Problem
In the records, find each line where "capítulo" occurs, and copy it.

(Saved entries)
·····
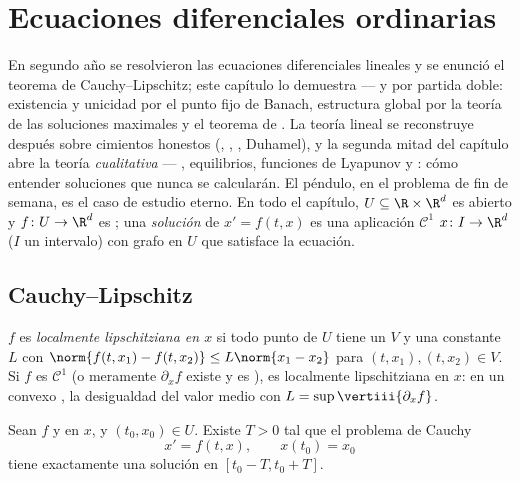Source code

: \chapter{Ecuaciones diferenciales ordinarias}\label{ch:b3:ode}

En segundo año se resolvieron las ecuaciones diferenciales lineales y se
enunció el teorema de Cauchy--Lipschitz; este capítulo lo demuestra ---
y por partida doble: existencia y unicidad por el punto fijo de Banach,
estructura global por la teoría de las
soluciones maximales y el teorema de . La teoría lineal se reconstruye después sobre
cimientos honestos (,
,
, Duhamel), y la
segunda mitad del capítulo abre la teoría \emph{cualitativa} ---
, equilibrios,
funciones de Lyapunov y
: cómo
entender soluciones que nunca se calcularán. El péndulo, en el problema
de fin de semana, es el caso de estudio eterno. En todo el capítulo,
$U \subseteq \R\times\R^d$ es abierto y $f \colon U \to \R^d$ es
; una \emph{solución} de
$x' = f(t, x)$ es una aplicación $\mathcal C^1$ $x \colon I \to \R^d$
($I$ un intervalo) con grafo en $U$ que satisface la ecuación.

\section{Cauchy--Lipschitz}

\begin{definition}\label{def:b3:ode:lipschitz}
$f$ es \emph{localmente lipschitziana en $x$} si todo punto de $U$ tiene un
 $V$ y una constante $L$ con
$\norm{f(t, x_1) - f(t, x_2)} \leq L\norm{x_1 -
x_2}$ para $(t, x_1), (t, x_2) \in V$. Si $f$ es $\mathcal
C^1$ (o meramente $\partial_xf$ existe y es
), es localmente
lipschitziana en $x$: en un 
convexo , la desigualdad del
valor medio con $L =
\sup\vertiii{\partial_xf}$.
\end{definition}

\begin{theorem}
\label{thm:b3:ode:cauchylipschitz}
Sean $f$  y
 en $x$, y $(t_0,
x_0) \in U$. Existe $T > 0$ tal que el problema de Cauchy
\[
x' = f(t, x), \qquad x(t_0) = x_0
\]
tiene exactamente una solución en $[t_0 - T, t_0 +
T]$.
\end{theorem}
·····
Exercise response
enunció el teorema de Cauchy--Lipschitz; este capítulo lo demuestra ---
segunda mitad del capítulo abre la teoría \emph{cualitativa} ---
de fin de semana, es el caso de estudio eterno. En todo el capítulo,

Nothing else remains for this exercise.